When we are able to do that and understand how we’re each contributing to the way we both feel, we can usually see that our partners actions actually do make a lot of sense. We can have empathy for them, compassion for them. And that is what empowers us to change things on our side of the equation, to make the relationship positive for both of us. These are our big ideas and it’s talking about how we as individuals work together to create a positive experience. And joining me for this conversation today is a true expert on the building of better relationships. 

My guest is Terry Real, he is an internationally-recognized family therapist. He is a speaker and author. He’s the founder of the Relational Life Institute or RLI. He wrote the book on male depression called I Don’t Want to Talk About It — sound familiar to anyone? He is the marriage counselor Esther Perel turns to, and Bruce Springsteen and Bradley Cooper are among his clients and fans. And today, he’s here to talk to us about his wisdom and insight. And particularly, the things that he put together for you in his new book called Us: Getting Past You and Me to Build a More Loving Relationship.

In it, he talks a lot about how individualism and patriarchy essentially poison our most intimate relationships. He also has good news, that warmer, closer, and more passionate relationships are possible if you have the right tools. And that’s what Terry is going to be talking about with us today. So I’m so excited about this. And Terry, thank you so much for joining me here today. This is a real pleasure.

Terry Real: Oh, thank you. It’s a great joy to be here with you.

Lisa: Thank you. And so, hey, to start, I always like to enter these conversations by talking about you a little bit. I’m just so curious. I mean, clearly, these issues are your passion, right? I mean, you’ve put so much of yourself into this. And I’m always curious to know, I mean, what drew you to this work, and marriage and family therapy in particular? Do you mind sharing a little bit about your story? 

Terry: No, I don’t mind at all. I like to say I started my practice as a family therapist at about the age of four.

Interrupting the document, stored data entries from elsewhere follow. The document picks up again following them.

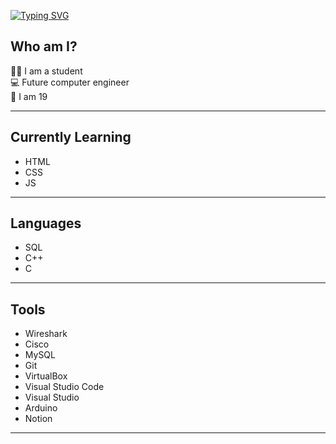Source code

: [![Typing SVG](https://readme-typing-svg.demolab.com?font=&weight=800&size=30&pause=1000&color=F7F7F7&center=true&vCenter=true&width=1000&lines=-+Welcome+to+my+profil+!+-;-+I+am+Yanis+-)](https://git.io/typing-svg)


## Who am I?

👨‍🎓 I am a student  
💻 Future computer engineer  
🎂 I am 19 

---

## Currently Learning

- HTML
- CSS
- JS

---

## Languages

- SQL  
- C++
- C 

---

## Tools

- Wireshark 
- Cisco  
- MySQL  
- Git  
- VirtualBox 
- Visual Studio Code  
- Visual Studio
- Arduino
- Notion

---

Lisa: Didn’t we all, Terry?

Terry: For those of you who have read my first book, I Don’t Want to Talk About It, which is about 1/3 autobiographical, I talked about my own relationship with my depressed, violent father, and my own depression that I — and trauma that I had to work through. I grew up in a pretty dysfunctional family. I like to say, Lisa, that I am the son of a depressed, angry father, who was the son of a depressed, angry father. And I have two boys now all grown in their 30s. And they do not say that. And the fact that they do not say that is one of the great achievements in my life. 

I talk to people about breaking the legacy, changing the multi-generational legacy that was passed on to you and handing to your kids a different future than the one that was handed to you as being one of life’s great works. There’s an old saying: Therapists are people who need to be in therapy 40 hours a week.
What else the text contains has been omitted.